→ Required work: Repeat the records below verbatim and include no pictures.

→ Pictures paired with source code:
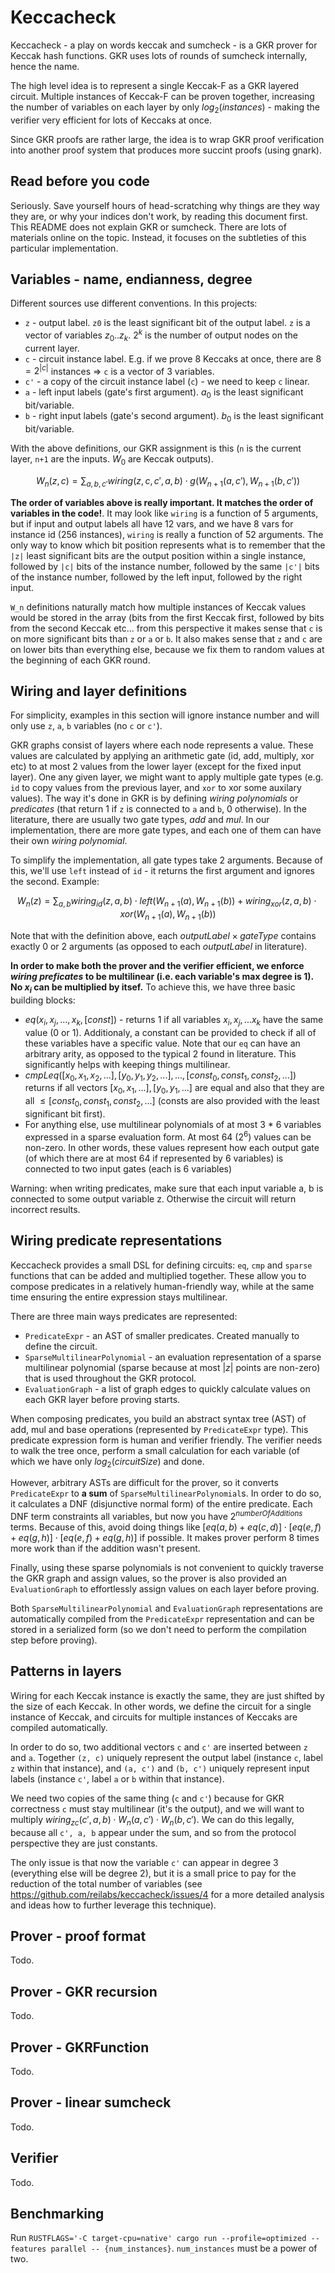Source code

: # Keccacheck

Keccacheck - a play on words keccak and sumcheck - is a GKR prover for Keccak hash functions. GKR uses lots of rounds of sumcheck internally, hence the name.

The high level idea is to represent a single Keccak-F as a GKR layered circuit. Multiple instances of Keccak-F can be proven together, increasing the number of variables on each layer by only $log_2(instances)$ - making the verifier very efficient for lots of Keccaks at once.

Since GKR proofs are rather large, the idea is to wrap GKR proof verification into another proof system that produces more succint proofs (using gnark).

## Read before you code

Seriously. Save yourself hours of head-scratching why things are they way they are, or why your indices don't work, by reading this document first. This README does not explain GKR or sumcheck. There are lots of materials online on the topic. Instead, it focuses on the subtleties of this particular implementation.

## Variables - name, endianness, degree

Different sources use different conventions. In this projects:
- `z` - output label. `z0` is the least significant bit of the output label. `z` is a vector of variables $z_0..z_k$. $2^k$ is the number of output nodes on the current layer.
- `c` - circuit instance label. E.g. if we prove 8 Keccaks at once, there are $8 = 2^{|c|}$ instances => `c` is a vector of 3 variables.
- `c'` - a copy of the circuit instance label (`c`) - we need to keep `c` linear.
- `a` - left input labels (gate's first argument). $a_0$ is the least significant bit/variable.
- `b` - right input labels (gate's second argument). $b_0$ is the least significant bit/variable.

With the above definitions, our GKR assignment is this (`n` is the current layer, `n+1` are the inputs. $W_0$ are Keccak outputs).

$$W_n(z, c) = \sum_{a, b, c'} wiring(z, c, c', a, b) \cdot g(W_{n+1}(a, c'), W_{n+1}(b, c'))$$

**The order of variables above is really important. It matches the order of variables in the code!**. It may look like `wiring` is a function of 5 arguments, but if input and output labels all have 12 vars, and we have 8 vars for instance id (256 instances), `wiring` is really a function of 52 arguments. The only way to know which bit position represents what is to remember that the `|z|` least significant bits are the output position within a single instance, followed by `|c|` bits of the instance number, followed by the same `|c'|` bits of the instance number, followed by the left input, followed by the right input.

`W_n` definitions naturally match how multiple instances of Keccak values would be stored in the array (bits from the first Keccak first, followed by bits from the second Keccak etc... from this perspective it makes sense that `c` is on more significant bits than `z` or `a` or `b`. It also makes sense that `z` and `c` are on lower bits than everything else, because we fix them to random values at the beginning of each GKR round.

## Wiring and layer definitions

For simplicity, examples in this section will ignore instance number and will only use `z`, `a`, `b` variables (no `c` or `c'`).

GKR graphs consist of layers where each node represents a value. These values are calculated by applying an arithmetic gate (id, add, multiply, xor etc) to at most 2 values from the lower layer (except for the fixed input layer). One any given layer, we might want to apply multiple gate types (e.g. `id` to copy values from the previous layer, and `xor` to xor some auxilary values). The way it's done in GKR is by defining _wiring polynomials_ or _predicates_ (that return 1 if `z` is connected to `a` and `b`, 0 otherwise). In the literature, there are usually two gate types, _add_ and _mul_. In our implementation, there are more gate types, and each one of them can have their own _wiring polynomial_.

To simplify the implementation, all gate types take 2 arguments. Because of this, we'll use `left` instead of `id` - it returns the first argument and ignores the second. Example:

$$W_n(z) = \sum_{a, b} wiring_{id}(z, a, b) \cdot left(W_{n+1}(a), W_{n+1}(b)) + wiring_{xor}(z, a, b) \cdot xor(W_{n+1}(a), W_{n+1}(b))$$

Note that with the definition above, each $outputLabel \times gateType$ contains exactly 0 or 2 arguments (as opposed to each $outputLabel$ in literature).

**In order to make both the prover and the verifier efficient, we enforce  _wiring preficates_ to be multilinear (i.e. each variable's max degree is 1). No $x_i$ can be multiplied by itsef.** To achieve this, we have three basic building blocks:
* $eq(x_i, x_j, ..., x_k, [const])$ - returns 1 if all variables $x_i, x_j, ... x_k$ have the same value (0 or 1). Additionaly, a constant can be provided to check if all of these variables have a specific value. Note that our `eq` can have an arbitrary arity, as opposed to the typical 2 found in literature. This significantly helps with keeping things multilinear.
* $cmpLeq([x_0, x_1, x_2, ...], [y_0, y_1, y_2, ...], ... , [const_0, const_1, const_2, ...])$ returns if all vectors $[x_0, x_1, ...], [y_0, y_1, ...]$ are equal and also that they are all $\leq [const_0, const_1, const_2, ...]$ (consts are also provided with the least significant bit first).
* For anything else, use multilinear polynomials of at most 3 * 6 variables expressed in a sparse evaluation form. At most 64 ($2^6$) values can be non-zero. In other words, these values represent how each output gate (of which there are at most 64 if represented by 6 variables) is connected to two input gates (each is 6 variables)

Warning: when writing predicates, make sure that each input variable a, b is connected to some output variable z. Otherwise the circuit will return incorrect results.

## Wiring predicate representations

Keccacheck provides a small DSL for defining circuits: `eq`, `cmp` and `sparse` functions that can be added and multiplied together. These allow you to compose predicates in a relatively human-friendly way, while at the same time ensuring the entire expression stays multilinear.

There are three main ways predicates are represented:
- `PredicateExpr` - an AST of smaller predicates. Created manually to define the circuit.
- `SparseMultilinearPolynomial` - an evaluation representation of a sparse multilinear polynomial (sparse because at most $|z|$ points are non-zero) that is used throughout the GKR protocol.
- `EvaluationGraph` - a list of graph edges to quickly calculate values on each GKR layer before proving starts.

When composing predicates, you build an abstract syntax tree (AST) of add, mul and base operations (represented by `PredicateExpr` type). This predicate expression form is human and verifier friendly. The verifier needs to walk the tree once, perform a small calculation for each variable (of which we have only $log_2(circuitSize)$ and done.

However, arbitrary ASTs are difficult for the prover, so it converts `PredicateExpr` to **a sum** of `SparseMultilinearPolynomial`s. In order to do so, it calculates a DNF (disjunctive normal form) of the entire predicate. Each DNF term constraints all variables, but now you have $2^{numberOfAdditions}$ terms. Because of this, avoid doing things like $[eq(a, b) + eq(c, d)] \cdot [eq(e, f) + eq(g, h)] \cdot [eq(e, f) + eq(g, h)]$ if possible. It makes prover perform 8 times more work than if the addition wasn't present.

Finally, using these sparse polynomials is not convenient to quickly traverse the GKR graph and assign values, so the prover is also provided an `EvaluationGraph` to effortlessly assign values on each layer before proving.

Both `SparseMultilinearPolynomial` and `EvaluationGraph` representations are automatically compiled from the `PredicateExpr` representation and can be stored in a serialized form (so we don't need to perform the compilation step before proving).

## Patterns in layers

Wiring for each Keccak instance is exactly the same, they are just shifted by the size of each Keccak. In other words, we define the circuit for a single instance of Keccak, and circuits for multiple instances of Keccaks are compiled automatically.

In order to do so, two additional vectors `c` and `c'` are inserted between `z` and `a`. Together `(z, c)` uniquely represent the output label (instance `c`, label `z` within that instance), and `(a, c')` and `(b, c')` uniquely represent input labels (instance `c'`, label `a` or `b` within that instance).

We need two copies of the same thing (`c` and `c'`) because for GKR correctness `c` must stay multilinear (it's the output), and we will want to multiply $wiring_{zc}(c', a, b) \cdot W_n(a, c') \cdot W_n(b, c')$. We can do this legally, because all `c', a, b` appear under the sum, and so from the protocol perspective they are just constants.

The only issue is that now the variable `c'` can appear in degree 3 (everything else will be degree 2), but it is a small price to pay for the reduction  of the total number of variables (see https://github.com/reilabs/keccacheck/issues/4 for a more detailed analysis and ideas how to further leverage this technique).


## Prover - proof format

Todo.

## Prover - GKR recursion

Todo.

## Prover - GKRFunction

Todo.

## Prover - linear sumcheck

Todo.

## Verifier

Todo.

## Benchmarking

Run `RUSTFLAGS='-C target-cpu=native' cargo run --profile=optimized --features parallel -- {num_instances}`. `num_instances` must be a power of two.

→ Task result:
Source code

: # Keccacheck

Keccacheck - a play on words keccak and sumcheck - is a GKR prover for Keccak hash functions. GKR uses lots of rounds of sumcheck internally, hence the name.

The high level idea is to represent a single Keccak-F as a GKR layered circuit. Multiple instances of Keccak-F can be proven together, increasing the number of variables on each layer by only $log_2(instances)$ - making the verifier very efficient for lots of Keccaks at once.

Since GKR proofs are rather large, the idea is to wrap GKR proof verification into another proof system that produces more succint proofs (using gnark).

## Read before you code

Seriously. Save yourself hours of head-scratching why things are they way they are, or why your indices don't work, by reading this document first. This README does not explain GKR or sumcheck. There are lots of materials online on the topic. Instead, it focuses on the subtleties of this particular implementation.

## Variables - name, endianness, degree

Different sources use different conventions. In this projects:
- `z` - output label. `z0` is the least significant bit of the output label. `z` is a vector of variables $z_0..z_k$. $2^k$ is the number of output nodes on the current layer.
- `c` - circuit instance label. E.g. if we prove 8 Keccaks at once, there are $8 = 2^{|c|}$ instances => `c` is a vector of 3 variables.
- `c'` - a copy of the circuit instance label (`c`) - we need to keep `c` linear.
- `a` - left input labels (gate's first argument). $a_0$ is the least significant bit/variable.
- `b` - right input labels (gate's second argument). $b_0$ is the least significant bit/variable.

With the above definitions, our GKR assignment is this (`n` is the current layer, `n+1` are the inputs. $W_0$ are Keccak outputs).

$$W_n(z, c) = \sum_{a, b, c'} wiring(z, c, c', a, b) \cdot g(W_{n+1}(a, c'), W_{n+1}(b, c'))$$

**The order of variables above is really important. It matches the order of variables in the code!**. It may look like `wiring` is a function of 5 arguments, but if input and output labels all have 12 vars, and we have 8 vars for instance id (256 instances), `wiring` is really a function of 52 arguments. The only way to know which bit position represents what is to remember that the `|z|` least significant bits are the output position within a single instance, followed by `|c|` bits of the instance number, followed by the same `|c'|` bits of the instance number, followed by the left input, followed by the right input.

`W_n` definitions naturally match how multiple instances of Keccak values would be stored in the array (bits from the first Keccak first, followed by bits from the second Keccak etc... from this perspective it makes sense that `c` is on more significant bits than `z` or `a` or `b`. It also makes sense that `z` and `c` are on lower bits than everything else, because we fix them to random values at the beginning of each GKR round.

## Wiring and layer definitions

For simplicity, examples in this section will ignore instance number and will only use `z`, `a`, `b` variables (no `c` or `c'`).

GKR graphs consist of layers where each node represents a value. These values are calculated by applying an arithmetic gate (id, add, multiply, xor etc) to at most 2 values from the lower layer (except for the fixed input layer). One any given layer, we might want to apply multiple gate types (e.g. `id` to copy values from the previous layer, and `xor` to xor some auxilary values). The way it's done in GKR is by defining _wiring polynomials_ or _predicates_ (that return 1 if `z` is connected to `a` and `b`, 0 otherwise). In the literature, there are usually two gate types, _add_ and _mul_. In our implementation, there are more gate types, and each one of them can have their own _wiring polynomial_.

To simplify the implementation, all gate types take 2 arguments. Because of this, we'll use `left` instead of `id` - it returns the first argument and ignores the second. Example:

$$W_n(z) = \sum_{a, b} wiring_{id}(z, a, b) \cdot left(W_{n+1}(a), W_{n+1}(b)) + wiring_{xor}(z, a, b) \cdot xor(W_{n+1}(a), W_{n+1}(b))$$

Note that with the definition above, each $outputLabel \times gateType$ contains exactly 0 or 2 arguments (as opposed to each $outputLabel$ in literature).

**In order to make both the prover and the verifier efficient, we enforce  _wiring preficates_ to be multilinear (i.e. each variable's max degree is 1). No $x_i$ can be multiplied by itsef.** To achieve this, we have three basic building blocks:
* $eq(x_i, x_j, ..., x_k, [const])$ - returns 1 if all variables $x_i, x_j, ... x_k$ have the same value (0 or 1). Additionaly, a constant can be provided to check if all of these variables have a specific value. Note that our `eq` can have an arbitrary arity, as opposed to the typical 2 found in literature. This significantly helps with keeping things multilinear.
* $cmpLeq([x_0, x_1, x_2, ...], [y_0, y_1, y_2, ...], ... , [const_0, const_1, const_2, ...])$ returns if all vectors $[x_0, x_1, ...], [y_0, y_1, ...]$ are equal and also that they are all $\leq [const_0, const_1, const_2, ...]$ (consts are also provided with the least significant bit first).
* For anything else, use multilinear polynomials of at most 3 * 6 variables expressed in a sparse evaluation form. At most 64 ($2^6$) values can be non-zero. In other words, these values represent how each output gate (of which there are at most 64 if represented by 6 variables) is connected to two input gates (each is 6 variables)

Warning: when writing predicates, make sure that each input variable a, b is connected to some output variable z. Otherwise the circuit will return incorrect results.

## Wiring predicate representations

Keccacheck provides a small DSL for defining circuits: `eq`, `cmp` and `sparse` functions that can be added and multiplied together. These allow you to compose predicates in a relatively human-friendly way, while at the same time ensuring the entire expression stays multilinear.

There are three main ways predicates are represented:
- `PredicateExpr` - an AST of smaller predicates. Created manually to define the circuit.
- `SparseMultilinearPolynomial` - an evaluation representation of a sparse multilinear polynomial (sparse because at most $|z|$ points are non-zero) that is used throughout the GKR protocol.
- `EvaluationGraph` - a list of graph edges to quickly calculate values on each GKR layer before proving starts.

When composing predicates, you build an abstract syntax tree (AST) of add, mul and base operations (represented by `PredicateExpr` type). This predicate expression form is human and verifier friendly. The verifier needs to walk the tree once, perform a small calculation for each variable (of which we have only $log_2(circuitSize)$ and done.

However, arbitrary ASTs are difficult for the prover, so it converts `PredicateExpr` to **a sum** of `SparseMultilinearPolynomial`s. In order to do so, it calculates a DNF (disjunctive normal form) of the entire predicate. Each DNF term constraints all variables, but now you have $2^{numberOfAdditions}$ terms. Because of this, avoid doing things like $[eq(a, b) + eq(c, d)] \cdot [eq(e, f) + eq(g, h)] \cdot [eq(e, f) + eq(g, h)]$ if possible. It makes prover perform 8 times more work than if the addition wasn't present.

Finally, using these sparse polynomials is not convenient to quickly traverse the GKR graph and assign values, so the prover is also provided an `EvaluationGraph` to effortlessly assign values on each layer before proving.

Both `SparseMultilinearPolynomial` and `EvaluationGraph` representations are automatically compiled from the `PredicateExpr` representation and can be stored in a serialized form (so we don't need to perform the compilation step before proving).

## Patterns in layers

Wiring for each Keccak instance is exactly the same, they are just shifted by the size of each Keccak. In other words, we define the circuit for a single instance of Keccak, and circuits for multiple instances of Keccaks are compiled automatically.

In order to do so, two additional vectors `c` and `c'` are inserted between `z` and `a`. Together `(z, c)` uniquely represent the output label (instance `c`, label `z` within that instance), and `(a, c')` and `(b, c')` uniquely represent input labels (instance `c'`, label `a` or `b` within that instance).

We need two copies of the same thing (`c` and `c'`) because for GKR correctness `c` must stay multilinear (it's the output), and we will want to multiply $wiring_{zc}(c', a, b) \cdot W_n(a, c') \cdot W_n(b, c')$. We can do this legally, because all `c', a, b` appear under the sum, and so from the protocol perspective they are just constants.

The only issue is that now the variable `c'` can appear in degree 3 (everything else will be degree 2), but it is a small price to pay for the reduction  of the total number of variables (see https://github.com/reilabs/keccacheck/issues/4 for a more detailed analysis and ideas how to further leverage this technique).


## Prover - proof format

Todo.

## Prover - GKR recursion

Todo.

## Prover - GKRFunction

Todo.

## Prover - linear sumcheck

Todo.

## Verifier

Todo.

## Benchmarking

Run `RUSTFLAGS='-C target-cpu=native' cargo run --profile=optimized --features parallel -- {num_instances}`. `num_instances` must be a power of two.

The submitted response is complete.